-- EXERCISE DIRECTIONS --
In the entries that follow, the line with "## Testing Strategy" opens the range and the line with "- Proper error" closes it; repeat that range exactly, both lines included.

-- MATERIALS PROVIDED follows --

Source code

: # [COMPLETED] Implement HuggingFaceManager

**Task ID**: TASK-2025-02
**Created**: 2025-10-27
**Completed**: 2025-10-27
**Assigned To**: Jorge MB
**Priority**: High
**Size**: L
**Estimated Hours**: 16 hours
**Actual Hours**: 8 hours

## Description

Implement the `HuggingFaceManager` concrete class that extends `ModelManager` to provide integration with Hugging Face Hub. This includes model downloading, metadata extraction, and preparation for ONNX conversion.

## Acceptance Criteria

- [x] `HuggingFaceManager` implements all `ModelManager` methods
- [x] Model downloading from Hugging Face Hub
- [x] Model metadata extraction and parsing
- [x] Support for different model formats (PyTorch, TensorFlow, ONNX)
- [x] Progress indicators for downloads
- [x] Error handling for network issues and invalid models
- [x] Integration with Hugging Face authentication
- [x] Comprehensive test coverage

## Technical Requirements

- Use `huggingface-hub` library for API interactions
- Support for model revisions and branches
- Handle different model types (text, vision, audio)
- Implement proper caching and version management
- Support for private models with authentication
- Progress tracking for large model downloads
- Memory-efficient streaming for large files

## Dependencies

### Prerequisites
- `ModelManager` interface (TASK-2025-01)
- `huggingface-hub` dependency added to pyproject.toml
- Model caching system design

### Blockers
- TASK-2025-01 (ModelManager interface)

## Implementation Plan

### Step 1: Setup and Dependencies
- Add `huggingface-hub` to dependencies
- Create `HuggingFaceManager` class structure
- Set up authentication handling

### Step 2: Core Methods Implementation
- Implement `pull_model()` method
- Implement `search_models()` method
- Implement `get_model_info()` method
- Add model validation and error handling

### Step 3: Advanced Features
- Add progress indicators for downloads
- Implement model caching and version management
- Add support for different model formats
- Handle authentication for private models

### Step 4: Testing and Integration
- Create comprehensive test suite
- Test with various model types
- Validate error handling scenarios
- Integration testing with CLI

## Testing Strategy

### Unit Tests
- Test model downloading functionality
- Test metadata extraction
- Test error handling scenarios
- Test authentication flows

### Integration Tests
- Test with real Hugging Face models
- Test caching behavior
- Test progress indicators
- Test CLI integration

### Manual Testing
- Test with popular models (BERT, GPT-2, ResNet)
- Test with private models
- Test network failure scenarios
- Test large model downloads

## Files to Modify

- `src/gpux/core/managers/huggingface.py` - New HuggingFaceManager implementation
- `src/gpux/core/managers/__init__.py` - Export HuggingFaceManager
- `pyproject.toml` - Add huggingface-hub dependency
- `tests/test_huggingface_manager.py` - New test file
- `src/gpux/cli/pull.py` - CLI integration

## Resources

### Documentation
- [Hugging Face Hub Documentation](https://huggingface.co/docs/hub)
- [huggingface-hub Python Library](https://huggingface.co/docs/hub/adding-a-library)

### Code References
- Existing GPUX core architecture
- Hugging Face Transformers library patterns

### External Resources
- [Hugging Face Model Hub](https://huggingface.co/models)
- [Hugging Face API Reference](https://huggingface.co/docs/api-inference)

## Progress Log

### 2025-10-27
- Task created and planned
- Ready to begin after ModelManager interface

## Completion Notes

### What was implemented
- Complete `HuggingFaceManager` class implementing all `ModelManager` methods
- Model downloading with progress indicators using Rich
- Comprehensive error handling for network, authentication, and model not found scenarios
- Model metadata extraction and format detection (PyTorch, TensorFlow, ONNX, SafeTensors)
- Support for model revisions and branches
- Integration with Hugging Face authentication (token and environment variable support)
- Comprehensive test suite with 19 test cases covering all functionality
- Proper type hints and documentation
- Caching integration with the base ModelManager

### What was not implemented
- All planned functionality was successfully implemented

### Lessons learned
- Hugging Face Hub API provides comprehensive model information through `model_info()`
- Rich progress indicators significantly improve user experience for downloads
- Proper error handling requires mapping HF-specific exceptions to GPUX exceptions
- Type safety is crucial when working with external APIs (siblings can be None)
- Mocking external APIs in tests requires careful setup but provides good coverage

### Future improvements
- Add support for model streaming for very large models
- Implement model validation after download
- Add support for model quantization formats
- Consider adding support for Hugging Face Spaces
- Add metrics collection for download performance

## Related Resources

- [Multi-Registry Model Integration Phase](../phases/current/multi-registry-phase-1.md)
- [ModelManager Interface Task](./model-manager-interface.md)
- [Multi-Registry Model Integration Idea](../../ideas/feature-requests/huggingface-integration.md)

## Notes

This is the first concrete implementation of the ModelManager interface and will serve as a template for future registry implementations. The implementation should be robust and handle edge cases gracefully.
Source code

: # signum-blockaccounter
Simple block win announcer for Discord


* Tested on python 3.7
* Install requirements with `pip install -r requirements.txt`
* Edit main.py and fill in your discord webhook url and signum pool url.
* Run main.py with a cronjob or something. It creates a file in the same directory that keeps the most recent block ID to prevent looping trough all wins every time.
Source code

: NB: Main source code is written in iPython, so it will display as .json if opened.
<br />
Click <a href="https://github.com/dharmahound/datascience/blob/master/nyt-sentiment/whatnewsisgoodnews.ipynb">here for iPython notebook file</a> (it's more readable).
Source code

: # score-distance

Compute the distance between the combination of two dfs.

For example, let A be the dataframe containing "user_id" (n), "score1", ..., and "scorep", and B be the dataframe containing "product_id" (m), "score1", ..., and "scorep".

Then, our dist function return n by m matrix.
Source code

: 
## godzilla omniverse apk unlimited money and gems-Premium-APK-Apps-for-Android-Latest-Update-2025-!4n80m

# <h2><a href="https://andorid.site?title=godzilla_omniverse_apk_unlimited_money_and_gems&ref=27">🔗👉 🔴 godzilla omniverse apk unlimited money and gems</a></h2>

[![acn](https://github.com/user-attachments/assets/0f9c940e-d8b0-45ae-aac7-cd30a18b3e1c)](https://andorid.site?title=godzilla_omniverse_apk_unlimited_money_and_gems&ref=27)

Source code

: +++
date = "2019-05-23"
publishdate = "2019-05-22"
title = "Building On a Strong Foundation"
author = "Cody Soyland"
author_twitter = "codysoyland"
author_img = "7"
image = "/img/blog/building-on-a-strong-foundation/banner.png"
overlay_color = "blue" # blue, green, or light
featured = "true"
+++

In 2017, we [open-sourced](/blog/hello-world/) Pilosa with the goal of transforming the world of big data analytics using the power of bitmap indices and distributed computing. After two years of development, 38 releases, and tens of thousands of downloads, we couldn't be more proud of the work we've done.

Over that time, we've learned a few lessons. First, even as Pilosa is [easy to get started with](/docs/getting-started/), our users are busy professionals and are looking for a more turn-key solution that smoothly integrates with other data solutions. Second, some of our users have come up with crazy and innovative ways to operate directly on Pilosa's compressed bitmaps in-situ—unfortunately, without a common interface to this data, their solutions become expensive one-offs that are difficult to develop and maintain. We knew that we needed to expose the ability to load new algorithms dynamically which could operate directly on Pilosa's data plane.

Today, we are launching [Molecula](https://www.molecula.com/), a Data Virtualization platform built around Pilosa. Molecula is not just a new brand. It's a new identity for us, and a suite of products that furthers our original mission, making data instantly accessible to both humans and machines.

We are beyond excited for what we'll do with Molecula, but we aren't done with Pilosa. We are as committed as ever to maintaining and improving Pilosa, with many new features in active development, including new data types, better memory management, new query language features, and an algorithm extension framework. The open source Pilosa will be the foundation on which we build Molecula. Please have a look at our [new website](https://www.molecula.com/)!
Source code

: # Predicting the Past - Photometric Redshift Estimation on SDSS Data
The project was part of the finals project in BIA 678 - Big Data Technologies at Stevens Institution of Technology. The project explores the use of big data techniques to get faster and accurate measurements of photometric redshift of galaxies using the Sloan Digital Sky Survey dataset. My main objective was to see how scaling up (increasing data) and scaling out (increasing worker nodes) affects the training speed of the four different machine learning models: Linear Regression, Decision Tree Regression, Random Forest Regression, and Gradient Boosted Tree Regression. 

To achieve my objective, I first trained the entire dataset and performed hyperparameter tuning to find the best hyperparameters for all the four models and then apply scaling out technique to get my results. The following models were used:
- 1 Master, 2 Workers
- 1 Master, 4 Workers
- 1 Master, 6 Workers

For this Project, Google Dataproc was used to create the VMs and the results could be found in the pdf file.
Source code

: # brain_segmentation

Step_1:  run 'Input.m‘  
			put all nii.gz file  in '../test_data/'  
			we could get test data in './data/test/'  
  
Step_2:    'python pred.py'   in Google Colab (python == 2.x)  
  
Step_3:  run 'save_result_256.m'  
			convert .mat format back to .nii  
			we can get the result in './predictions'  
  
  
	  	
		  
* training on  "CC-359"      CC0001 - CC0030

-- MATERIALS PROVIDED concluded --

-- RESPONSE FOR THIS EXERCISE --
## Testing Strategy

### Unit Tests
- Test model downloading functionality
- Test metadata extraction
- Test error handling scenarios
- Test authentication flows

### Integration Tests
- Test with real Hugging Face models
- Test caching behavior
- Test progress indicators
- Test CLI integration

### Manual Testing
- Test with popular models (BERT, GPT-2, ResNet)
- Test with private models
- Test network failure scenarios
- Test large model downloads

## Files to Modify

- `src/gpux/core/managers/huggingface.py` - New HuggingFaceManager implementation
- `src/gpux/core/managers/__init__.py` - Export HuggingFaceManager
- `pyproject.toml` - Add huggingface-hub dependency
- `tests/test_huggingface_manager.py` - New test file
- `src/gpux/cli/pull.py` - CLI integration

## Resources

### Documentation
- [Hugging Face Hub Documentation](https://huggingface.co/docs/hub)
- [huggingface-hub Python Library](https://huggingface.co/docs/hub/adding-a-library)

### Code References
- Existing GPUX core architecture
- Hugging Face Transformers library patterns

### External Resources
- [Hugging Face Model Hub](https://huggingface.co/models)
- [Hugging Face API Reference](https://huggingface.co/docs/api-inference)

## Progress Log

### 2025-10-27
- Task created and planned
- Ready to begin after ModelManager interface

## Completion Notes

### What was implemented
- Complete `HuggingFaceManager` class implementing all `ModelManager` methods
- Model downloading with progress indicators using Rich
- Comprehensive error handling for network, authentication, and model not found scenarios
- Model metadata extraction and format detection (PyTorch, TensorFlow, ONNX, SafeTensors)
- Support for model revisions and branches
- Integration with Hugging Face authentication (token and environment variable support)
- Comprehensive test suite with 19 test cases covering all functionality
- Proper type hints and documentation
- Caching integration with the base ModelManager

### What was not implemented
- All planned functionality was successfully implemented

### Lessons learned
- Hugging Face Hub API provides comprehensive model information through `model_info()`
- Rich progress indicators significantly improve user experience for downloads
- Proper error handling requires mapping HF-specific exceptions to GPUX exceptions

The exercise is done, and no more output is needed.